HOUSTON--Hundreds of protesters assembled on Wednesday at the spot where a U.S. Immigration and Customs Enforcement officer fatally shot a man driving to work a day earlier, the latest in a spate of deadly encounters involving expanded deportation raids nationwide.
The chanting demonstrators, many displaying Mexican flags and carrying signs that read, "Stand with immigrants" and "ICE out of Houston," echoed mounting demands for an independent inquiry into Tuesday's shooting of Lorenzo Salgado Araujo, a Mexican national living in the U.S. illegally. A contingent of police officers, some on horseback with helmets and riot gear, closed off surrounding streets to traffic and moved around the perimeter of the rally, which was boisterous but peaceful.
“It's not right. The people shouldn't be attacked the way that they are. Everything that's going on is wrong," Jose Valles, 51, who lives about a two-minute drive from the scene, said minutes before the crowd began marching to a nearby park.
The killing of 52-year-old Salgado, a construction worker who according to family had resided in Houston for over three decades and was close to obtaining legal U.S. residency, brought to at least six the number of people shot dead during immigration enforcement operations since January 2025, when President Donald Trump returned to office and launched a campaign of mass deportations. That crackdown has recently gained new momentum in cities across the country, with federal agents detaining around 2,000 migrants a day nationwide last week, according to two people familiar with the matter.
In Houston alone, home to a large and deeply rooted Mexican immigrant community, the number of ICE arrests per week more than tripled from mid-June to late June -- to around 100 -- according to preliminary data shared with Reuters by a source.

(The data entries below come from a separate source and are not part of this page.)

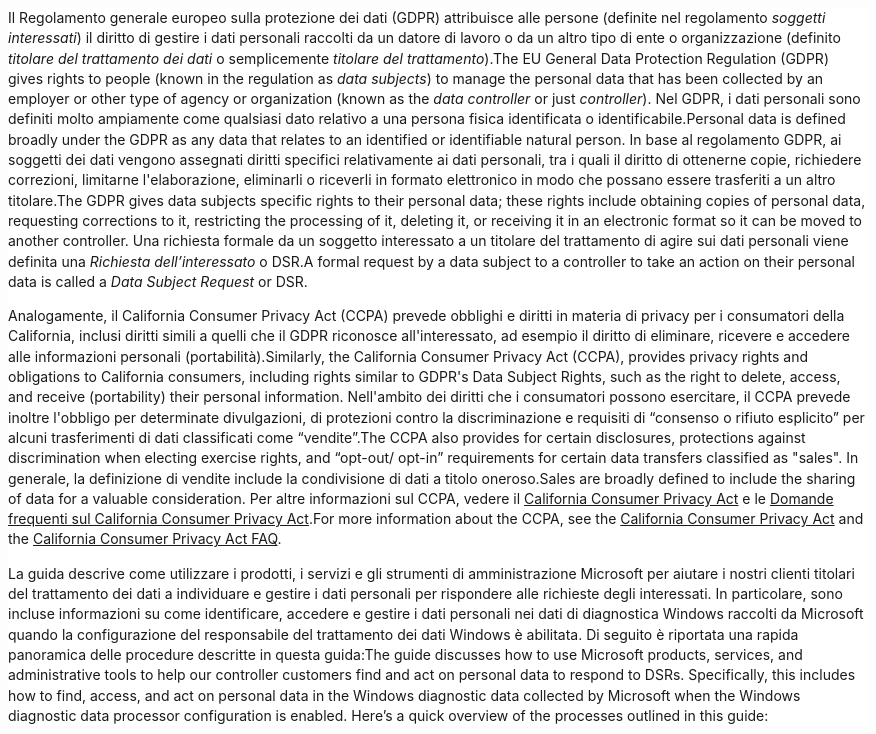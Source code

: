<span data-ttu-id="62b1c-107">Il Regolamento generale europeo sulla protezione dei dati (GDPR) attribuisce alle persone (definite nel regolamento _soggetti interessati_) il diritto di gestire i dati personali raccolti da un datore di lavoro o da un altro tipo di ente o organizzazione (definito _titolare del trattamento dei dati_ o semplicemente _titolare del trattamento_).</span><span class="sxs-lookup"><span data-stu-id="62b1c-107">The EU General Data Protection Regulation (GDPR) gives rights to people (known in the regulation as _data subjects_) to manage the personal data that has been collected by an employer or other type of agency or organization (known as the _data controller_ or just _controller_).</span></span> <span data-ttu-id="62b1c-108">Nel GDPR, i dati personali sono definiti molto ampiamente come qualsiasi dato relativo a una persona fisica identificata o identificabile.</span><span class="sxs-lookup"><span data-stu-id="62b1c-108">Personal data is defined broadly under the GDPR as any data that relates to an identified or identifiable natural person.</span></span> <span data-ttu-id="62b1c-109">In base al regolamento GDPR, ai soggetti dei dati vengono assegnati diritti specifici relativamente ai dati personali, tra i quali il diritto di ottenerne copie, richiedere correzioni, limitarne l'elaborazione, eliminarli o riceverli in formato elettronico in modo che possano essere trasferiti a un altro titolare.</span><span class="sxs-lookup"><span data-stu-id="62b1c-109">The GDPR gives data subjects specific rights to their personal data; these rights include obtaining copies of personal data, requesting corrections to it, restricting the processing of it, deleting it, or receiving it in an electronic format so it can be moved to another controller.</span></span> <span data-ttu-id="62b1c-110">Una richiesta formale da un soggetto interessato a un titolare del trattamento di agire sui dati personali viene definita una _Richiesta dell’interessato_ o DSR.</span><span class="sxs-lookup"><span data-stu-id="62b1c-110">A formal request by a data subject to a controller to take an action on their personal data is called a _Data Subject Request_ or DSR.</span></span>

<span data-ttu-id="62b1c-111">Analogamente, il California Consumer Privacy Act (CCPA) prevede obblighi e diritti in materia di privacy per i consumatori della California, inclusi diritti simili a quelli che il GDPR riconosce all'interessato, ad esempio il diritto di eliminare, ricevere e accedere alle informazioni personali (portabilità).</span><span class="sxs-lookup"><span data-stu-id="62b1c-111">Similarly, the California Consumer Privacy Act (CCPA), provides privacy rights and obligations to California consumers, including rights similar to GDPR's Data Subject Rights, such as the right to delete, access, and receive (portability) their personal information.</span></span> <span data-ttu-id="62b1c-112">Nell'ambito dei diritti che i consumatori possono esercitare, il CCPA prevede inoltre l'obbligo per determinate divulgazioni, di protezioni contro la discriminazione e requisiti di “consenso o rifiuto esplicito” per alcuni trasferimenti di dati classificati come “vendite”.</span><span class="sxs-lookup"><span data-stu-id="62b1c-112">The CCPA also provides for certain disclosures, protections against discrimination when electing exercise rights, and “opt-out/ opt-in” requirements for certain data transfers classified as "sales".</span></span> <span data-ttu-id="62b1c-113">In generale, la definizione di vendite include la condivisione di dati a titolo oneroso.</span><span class="sxs-lookup"><span data-stu-id="62b1c-113">Sales are broadly defined to include the sharing of data for a valuable consideration.</span></span> <span data-ttu-id="62b1c-114">Per altre informazioni sul CCPA, vedere il [California Consumer Privacy Act](/microsoft-365/compliance/offering-ccpa) e le [Domande frequenti sul California Consumer Privacy Act](/microsoft-365/compliance/ccpa-faq).</span><span class="sxs-lookup"><span data-stu-id="62b1c-114">For more information about the CCPA, see the [California Consumer Privacy Act](/microsoft-365/compliance/offering-ccpa) and the [California Consumer Privacy Act FAQ](/microsoft-365/compliance/ccpa-faq).</span></span>

<span data-ttu-id="62b1c-p103">La guida descrive come utilizzare i prodotti, i servizi e gli strumenti di amministrazione Microsoft per aiutare i nostri clienti titolari del trattamento dei dati a individuare e gestire i dati personali per rispondere alle richieste degli interessati. In particolare, sono incluse informazioni su come identificare, accedere e gestire i dati personali nei dati di diagnostica Windows raccolti da Microsoft quando la configurazione del responsabile del trattamento dei dati Windows è abilitata. Di seguito è riportata una rapida panoramica delle procedure descritte in questa guida:</span><span class="sxs-lookup"><span data-stu-id="62b1c-p103">The guide discusses how to use Microsoft products, services, and administrative tools to help our controller customers find and act on personal data to respond to DSRs. Specifically, this includes how to find, access, and act on personal data in the Windows diagnostic data collected by Microsoft when the Windows diagnostic data processor configuration is enabled. Here’s a quick overview of the processes outlined in this guide:</span></span>
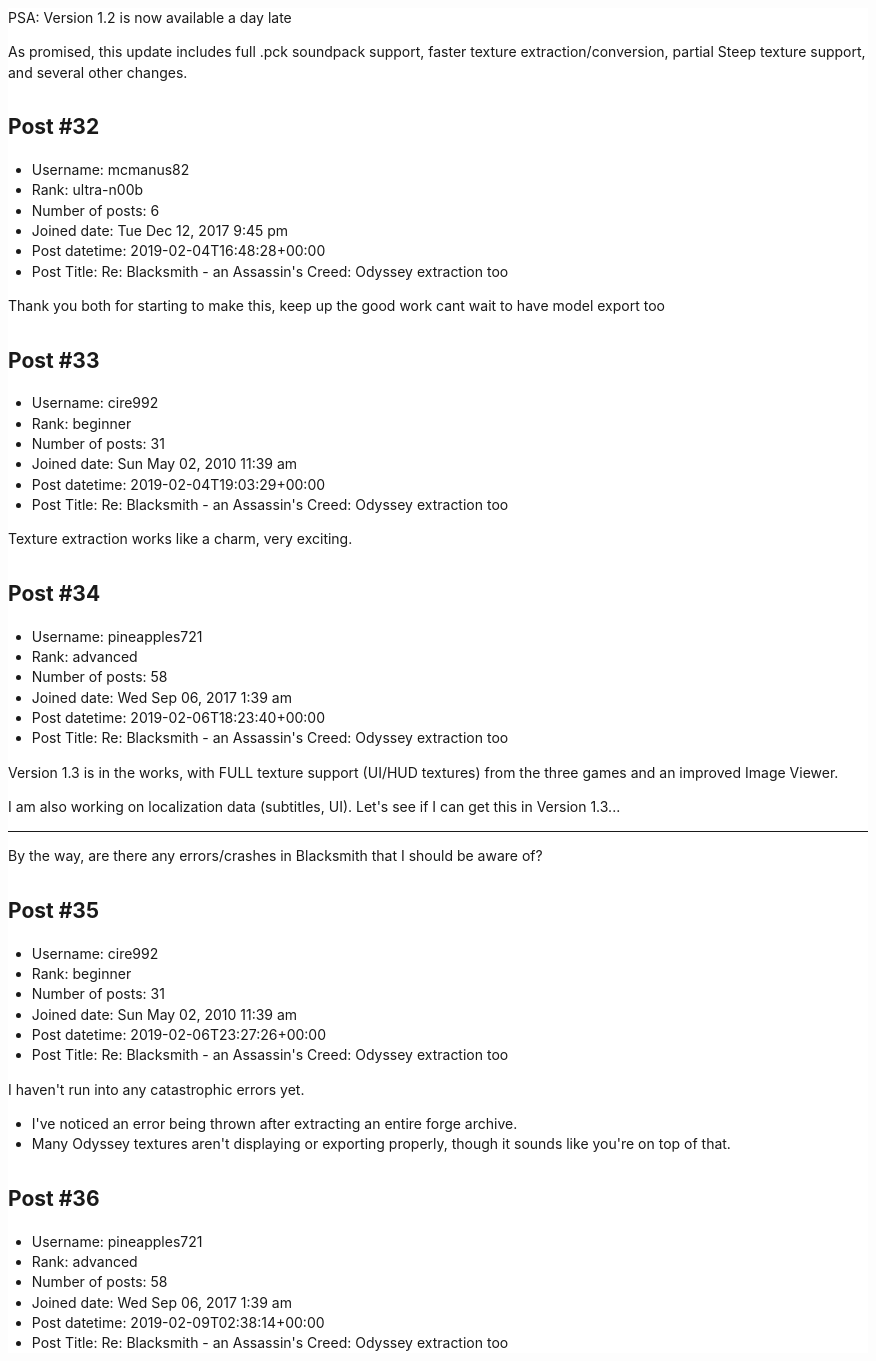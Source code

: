 PSA: Version 1.2 is now available a day late

As promised, this update includes full .pck soundpack support, faster texture extraction/conversion, partial Steep texture support, and several other changes.
## Post #32
- Username: mcmanus82
- Rank: ultra-n00b
- Number of posts: 6
- Joined date: Tue Dec 12, 2017 9:45 pm
- Post datetime: 2019-02-04T16:48:28+00:00
- Post Title: Re: Blacksmith - an Assassin's Creed: Odyssey extraction too

Thank you both for starting to make this, keep up the good work  cant wait to have model export too
## Post #33
- Username: cire992
- Rank: beginner
- Number of posts: 31
- Joined date: Sun May 02, 2010 11:39 am
- Post datetime: 2019-02-04T19:03:29+00:00
- Post Title: Re: Blacksmith - an Assassin's Creed: Odyssey extraction too

Texture extraction works like a charm, very exciting.
## Post #34
- Username: pineapples721
- Rank: advanced
- Number of posts: 58
- Joined date: Wed Sep 06, 2017 1:39 am
- Post datetime: 2019-02-06T18:23:40+00:00
- Post Title: Re: Blacksmith - an Assassin's Creed: Odyssey extraction too

Version 1.3 is in the works, with FULL texture support (UI/HUD textures) from the three games and an improved Image Viewer.

I am also working on localization data (subtitles, UI). Let's see if I can get this in Version 1.3...
- - - - - - - - -
By the way, are there any errors/crashes in Blacksmith that I should be aware of?
## Post #35
- Username: cire992
- Rank: beginner
- Number of posts: 31
- Joined date: Sun May 02, 2010 11:39 am
- Post datetime: 2019-02-06T23:27:26+00:00
- Post Title: Re: Blacksmith - an Assassin's Creed: Odyssey extraction too

I haven't run into any catastrophic errors yet.

- I've noticed an error being thrown after extracting an entire forge archive.
- Many Odyssey textures aren't displaying or exporting properly, though it sounds like you're on top of that.
## Post #36
- Username: pineapples721
- Rank: advanced
- Number of posts: 58
- Joined date: Wed Sep 06, 2017 1:39 am
- Post datetime: 2019-02-09T02:38:14+00:00
- Post Title: Re: Blacksmith - an Assassin's Creed: Odyssey extraction too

In a statement issued Tuesday after the fatal shooting, ICE said that Salgado rammed his van into an ICE vehicle, refused to obey multiple verbal commands and tried to run over an officer, who then fired on him in "self-defense." Salgado was a Mexican national living illegally in the United States and was caught up in a "targeted enforcement operation" when ICE officers tried to stop his vehicle, the agency said.
Reuters could not verify the man's immigration status or the circumstances of the shooting in Houston's heavily Hispanic East End neighbourhood.
At a Wednesday news conference, Salgado's son Ronaldo described his father as a peaceful man who had spent the past 35 years in the country as a construction worker. "He dedicated his life in the United States to giving his family the American dream," Ronaldo said, adding that he had been working to get his legal immigration status and was close to securing it.